• [Your task] Below are some entries; state how many of their lines include the word "Ctrl" and give no more than that number.

• [Stored data]
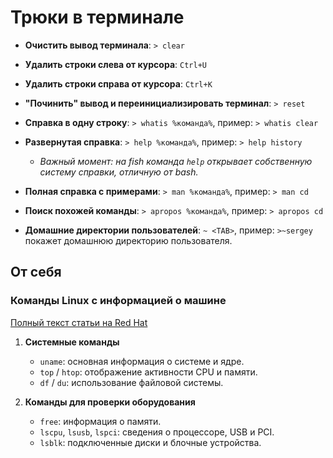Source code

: # Трюки в терминале

- **Очистить вывод терминала**: `> clear`

- **Удалить строки слева от курсора**: `Ctrl+U`

- **Удалить строки справа от курсора**: `Ctrl+K`

- **"Починить" вывод и переинициализировать терминал**: `> reset`

- **Справка в одну строку**: `> whatis %команда%`, пример: `> whatis clear`

- **Развернутая справка**: `> help %команда%`, пример: `> help history`
  - *Важный момент: на fish команда `help` открывает собственную систему справки, отличную от bash.*

- **Полная справка с примерами**: `> man %команда%`, пример: `> man cd`
- **Поиск похожей команды**: `> apropos %команда%`, пример: `> apropos cd`
- **Домашние директории пользователей**: `~ <TAB>`, пример: `>~sergey` покажет домашнюю директорию пользователя.

## От себя

### Команды Linux с информацией о машине

[Полный текст статьи на Red Hat](https://www.redhat.com/en/blog/linux-system-info-commands)

1. **Системные команды**
   - `uname`: основная информация о системе и ядре.
   - `top` / `htop`: отображение активности CPU и памяти.
   - `df` / `du`: использование файловой системы.

2. **Команды для проверки оборудования**
   - `free`: информация о памяти.
   - `lscpu`, `lsusb`, `lspci`: сведения о процессоре, USB и PCI.
   - `lsblk`: подключенные диски и блочные устройства.
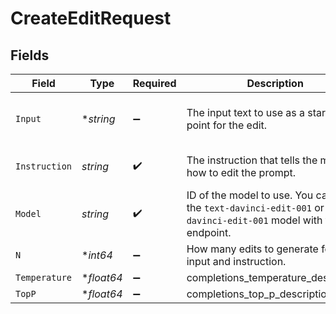 # CreateEditRequest


## Fields

| Field                                                                                                                | Type                                                                                                                 | Required                                                                                                             | Description                                                                                                          | Example                                                                                                              |
| -------------------------------------------------------------------------------------------------------------------- | -------------------------------------------------------------------------------------------------------------------- | -------------------------------------------------------------------------------------------------------------------- | -------------------------------------------------------------------------------------------------------------------- | -------------------------------------------------------------------------------------------------------------------- |
| `Input`                                                                                                              | **string*                                                                                                            | :heavy_minus_sign:                                                                                                   | The input text to use as a starting point for the edit.                                                              | What day of the wek is it?                                                                                           |
| `Instruction`                                                                                                        | *string*                                                                                                             | :heavy_check_mark:                                                                                                   | The instruction that tells the model how to edit the prompt.                                                         | Fix the spelling mistakes.                                                                                           |
| `Model`                                                                                                              | *string*                                                                                                             | :heavy_check_mark:                                                                                                   | ID of the model to use. You can use the `text-davinci-edit-001` or `code-davinci-edit-001` model with this endpoint. |                                                                                                                      |
| `N`                                                                                                                  | **int64*                                                                                                             | :heavy_minus_sign:                                                                                                   | How many edits to generate for the input and instruction.                                                            | 1                                                                                                                    |
| `Temperature`                                                                                                        | **float64*                                                                                                           | :heavy_minus_sign:                                                                                                   | completions_temperature_description                                                                                  | 1                                                                                                                    |
| `TopP`                                                                                                               | **float64*                                                                                                           | :heavy_minus_sign:                                                                                                   | completions_top_p_description                                                                                        | 1                                                                                                                    |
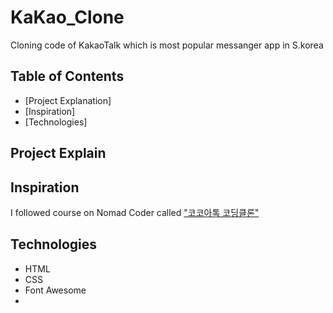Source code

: # KaKao_Clone

Cloning code of KakaoTalk which is most popular messanger app in S.korea

## Table of Contents

- [Project Explanation]
- [Inspiration]
- [Technologies]

## Project Explain

## Inspiration

I followed course on Nomad Coder called ["코코아톡 코딩클론"](https://academy.nomadcoders.co/courses/enrolled/202997C#)

## Technologies

- HTML
- CSS
- Font Awesome
-
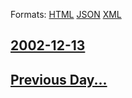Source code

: 
Formats: [HTML](2002/12/13/index.html)  [JSON](2002/12/13/index.json)  [XML](2002/12/13/index.xml)  

## [2002-12-13](/news/2002/12/13/index.md)

## [Previous Day...](/news/2002/12/12/index.md)

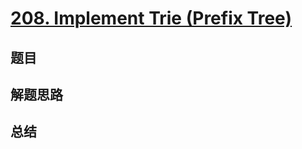 # [208. Implement Trie (Prefix Tree)](https://leetcode.com/problems/implement-trie-prefix-tree/)

## 题目


## 解题思路


## 总结


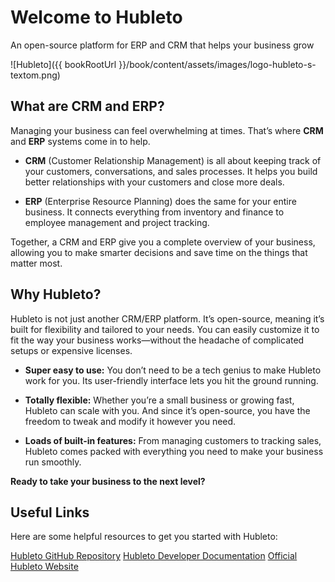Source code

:# Welcome to Hubleto

An open-source platform for ERP and CRM that helps your business grow

![Hubleto]({{ bookRootUrl }}/book/content/assets/images/logo-hubleto-s-textom.png)

## What are CRM and ERP?

Managing your business can feel overwhelming at times. That’s where **CRM** and **ERP** systems come in to help.

* **CRM** (Customer Relationship Management) is all about keeping track of your customers, conversations, and sales processes. It helps you build better relationships with your customers and close more deals.

* **ERP** (Enterprise Resource Planning) does the same for your entire business. It connects everything from inventory and finance to employee management and project tracking.

Together, a CRM and ERP give you a complete overview of your business, allowing you to make smarter decisions and save time on the things that matter most.

## Why Hubleto?

Hubleto is not just another CRM/ERP platform. It’s open-source, meaning it’s built for flexibility and tailored to your needs. You can easily customize it to fit the way your business works—without the headache of complicated setups or expensive licenses.

* **Super easy to use:** You don’t need to be a tech genius to make Hubleto work for you. Its user-friendly interface lets you hit the ground running.
  
* **Totally flexible:** Whether you’re a small business or growing fast, Hubleto can scale with you. And since it’s open-source, you have the freedom to tweak and modify it however you need.
  
* **Loads of built-in features:** From managing customers to tracking sales, Hubleto comes packed with everything you need to make your business run smoothly.

**Ready to take your business to the next level?**

## Useful Links

Here are some helpful resources to get you started with Hubleto:

  [Hubleto GitHub Repository](https://github.com/wai-blue/hubleto)
  [Hubleto Developer Documentation](https://developer.hubleto.com/about)
  [Official Hubleto Website](https://www.hubleto.com/en/)
  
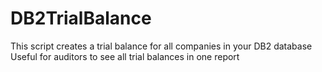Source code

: # DB2TrialBalance
This script creates a trial balance for all companies in your DB2 database
Useful for auditors to see all trial balances in one report
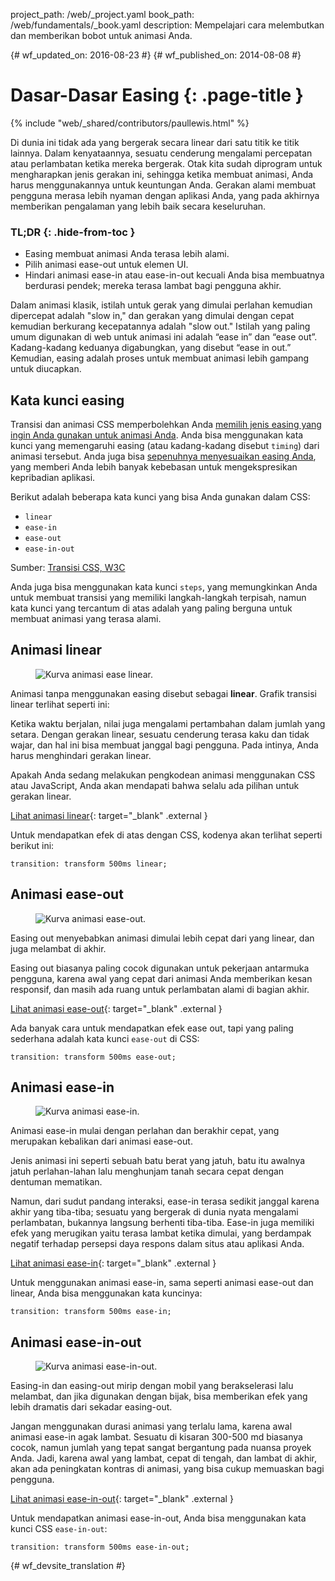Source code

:project_path: /web/_project.yaml
book_path: /web/fundamentals/_book.yaml
description: Mempelajari cara melembutkan dan memberikan bobot untuk animasi Anda.

{# wf_updated_on: 2016-08-23 #}
{# wf_published_on: 2014-08-08 #}

# Dasar-Dasar Easing {: .page-title }

{% include "web/_shared/contributors/paullewis.html" %}

Di dunia ini tidak ada yang bergerak secara linear dari satu titik ke titik lainnya. Dalam kenyataannya, sesuatu cenderung mengalami percepatan atau perlambatan ketika mereka bergerak. Otak kita sudah diprogram untuk mengharapkan jenis gerakan ini, sehingga ketika membuat animasi, Anda harus menggunakannya untuk keuntungan Anda. Gerakan alami membuat pengguna merasa lebih nyaman dengan aplikasi Anda, yang pada akhirnya memberikan pengalaman yang lebih baik secara keseluruhan.

### TL;DR {: .hide-from-toc }
* Easing membuat animasi Anda terasa lebih alami.
* Pilih animasi ease-out untuk elemen UI.
* Hindari animasi ease-in atau ease-in-out kecuali Anda bisa membuatnya berdurasi pendek; mereka terasa lambat bagi pengguna akhir.


Dalam animasi klasik, istilah untuk gerak yang dimulai perlahan kemudian dipercepat adalah "slow in," dan gerakan yang dimulai dengan cepat kemudian berkurang kecepatannya adalah "slow out." Istilah yang paling umum digunakan di web untuk animasi ini adalah “ease in” dan “ease out”. Kadang-kadang keduanya digabungkan, yang disebut “ease in out.” Kemudian, easing adalah proses untuk membuat animasi lebih gampang untuk diucapkan.

## Kata kunci easing

Transisi dan animasi CSS memperbolehkan Anda [memilih jenis easing yang ingin Anda gunakan untuk animasi Anda](choosing-the-right-easing). Anda bisa menggunakan kata kunci yang memengaruhi easing (atau kadang-kadang disebut `timing`) dari animasi tersebut. Anda juga bisa [sepenuhnya menyesuaikan easing Anda](custom-easing), yang memberi Anda lebih banyak kebebasan untuk mengekspresikan kepribadian aplikasi.

Berikut adalah beberapa kata kunci yang bisa Anda gunakan dalam CSS:

* `linear`
* `ease-in`
* `ease-out`
* `ease-in-out`

Sumber: [Transisi CSS, W3C](http://www.w3.org/TR/css3-transitions/#transition-timing-function-property)

Anda juga bisa menggunakan kata kunci `steps`, yang memungkinkan Anda untuk membuat transisi yang memiliki langkah-langkah terpisah, namun kata kunci yang tercantum di atas adalah yang paling berguna untuk membuat animasi yang terasa alami.

## Animasi linear

<div class="attempt-right">
  <figure>
    <img src="images/linear.png" alt="Kurva animasi ease linear." />
  </figure>
</div>

Animasi tanpa menggunakan easing disebut sebagai **linear**. Grafik transisi linear terlihat seperti ini:

Ketika waktu berjalan, nilai juga mengalami pertambahan dalam jumlah yang setara. Dengan gerakan linear, sesuatu cenderung terasa kaku dan tidak wajar, dan hal ini bisa membuat janggal bagi pengguna. Pada intinya, Anda harus menghindari gerakan linear.

Apakah Anda sedang melakukan pengkodean animasi menggunakan CSS atau JavaScript, Anda akan mendapati bahwa selalu ada pilihan untuk gerakan linear. 

[Lihat animasi linear](https://googlesamples.github.io/web-fundamentals/fundamentals/design-and-ux/animations/box-move-linear.html){: target="_blank" .external }

<div style="clear:both;"></div>

Untuk mendapatkan efek di atas dengan CSS, kodenya akan terlihat seperti berikut ini:


    transition: transform 500ms linear;
    


## Animasi ease-out

<div class="attempt-right">
  <figure>
    <img src="images/ease-out.png" alt="Kurva animasi ease-out." />
  </figure>
</div>

Easing out menyebabkan animasi dimulai lebih cepat dari yang linear, dan juga melambat di akhir.

Easing out biasanya paling cocok digunakan untuk pekerjaan antarmuka pengguna, karena awal yang cepat dari animasi Anda memberikan kesan responsif, dan masih ada ruang untuk perlambatan alami di bagian akhir.

[Lihat animasi ease-out](https://googlesamples.github.io/web-fundamentals/fundamentals/design-and-ux/animations/box-move-ease-out.html){: target="_blank" .external }

<div style="clear:both;"></div>

Ada banyak cara untuk mendapatkan efek ease out, tapi yang paling sederhana adalah kata kunci `ease-out` di CSS:


    transition: transform 500ms ease-out;
    


## Animasi ease-in

<div class="attempt-right">
  <figure>
    <img src="images/ease-in.png" alt="Kurva animasi ease-in." />
  </figure>
</div>

Animasi ease-in mulai dengan perlahan dan berakhir cepat, yang merupakan kebalikan dari animasi ease-out.

Jenis animasi ini seperti sebuah batu berat yang jatuh, batu itu awalnya jatuh perlahan-lahan lalu menghunjam tanah secara cepat dengan dentuman mematikan.

Namun, dari sudut pandang interaksi, ease-in terasa sedikit janggal karena akhir yang tiba-tiba; sesuatu yang bergerak di dunia nyata mengalami perlambatan, bukannya langsung berhenti tiba-tiba. Ease-in juga memiliki efek yang merugikan yaitu terasa lambat ketika dimulai, yang berdampak negatif terhadap persepsi daya respons dalam situs atau aplikasi Anda.

[Lihat animasi ease-in](https://googlesamples.github.io/web-fundamentals/fundamentals/design-and-ux/animations/box-move-ease-in.html){: target="_blank" .external }

<div style="clear:both;"></div>

Untuk menggunakan animasi ease-in, sama seperti animasi ease-out dan linear, Anda bisa menggunakan kata kuncinya:


    transition: transform 500ms ease-in;
    

## Animasi ease-in-out

<div class="attempt-right">
  <figure>
    <img src="images/ease-in-out.png" alt="Kurva animasi ease-in-out." />
  </figure>
</div>

Easing-in dan easing-out mirip dengan mobil yang berakselerasi lalu melambat, dan jika digunakan dengan bijak, bisa memberikan efek yang lebih dramatis dari sekadar easing-out.

Jangan menggunakan durasi animasi yang terlalu lama, karena awal animasi ease-in agak lambat. Sesuatu di kisaran 300-500 md biasanya cocok, namun jumlah yang tepat sangat bergantung pada nuansa proyek Anda. Jadi, karena awal yang lambat, cepat di tengah, dan lambat di akhir, akan ada peningkatan kontras di animasi, yang bisa cukup memuaskan bagi pengguna.

[Lihat animasi ease-in-out](https://googlesamples.github.io/web-fundamentals/fundamentals/design-and-ux/animations/box-move-ease-in-out.html){: target="_blank" .external }

<div style="clear:both;"></div>


Untuk mendapatkan animasi ease-in-out, Anda bisa menggunakan kata kunci CSS `ease-in-out`:


    transition: transform 500ms ease-in-out;
    




{# wf_devsite_translation #}
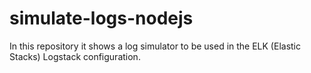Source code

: # simulate-logs-nodejs
In this repository it shows a log simulator to be used in the ELK (Elastic Stacks) Logstack configuration.
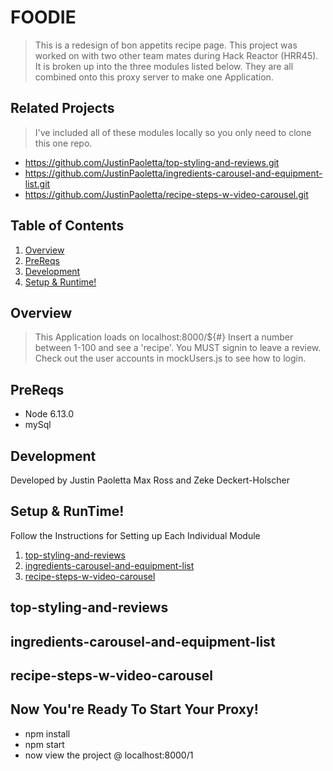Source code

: # FOODIE

> This is a redesign of bon appetits recipe page. This project was worked on with two other team mates during Hack Reactor (HRR45). It is broken up into the three modules listed below. They are all combined onto this proxy server to make one Application.

## Related Projects

> I've included all of these modules locally so you only need to clone this one repo.

  - https://github.com/JustinPaoletta/top-styling-and-reviews.git
  - https://github.com/JustinPaoletta/ingredients-carousel-and-equipment-list.git
  - https://github.com/JustinPaoletta/recipe-steps-w-video-carousel.git

## Table of Contents
1. [Overview](#Overview)
1. [PreReqs](#PreReqs)
1. [Development](#Development)
1. [Setup & Runtime!](#Setup&Runtime!)

## Overview

> This Application loads on localhost:8000/${#} Insert a number between 1-100 and see a 'recipe'.
> You MUST signin to leave a review. Check out the user accounts in mockUsers.js to see how to login.

## PreReqs

- Node 6.13.0
- mySql

## Development

Developed by Justin Paoletta Max Ross and Zeke Deckert-Holscher

## Setup & RunTime!

Follow the Instructions for Setting up Each Individual Module

1. [top-styling-and-reviews](#top-styling-and-reviews)
1. [ingredients-carousel-and-equipment-list](#ingredients-carousel-and-equipment-list)
1. [recipe-steps-w-video-carousel](#recipe-steps-w-video-carousel)


## top-styling-and-reviews

## ingredients-carousel-and-equipment-list

## recipe-steps-w-video-carousel

## Now You're Ready To Start Your Proxy!

- npm install
- npm start
- now view the project @ localhost:8000/1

• [Written reply] 2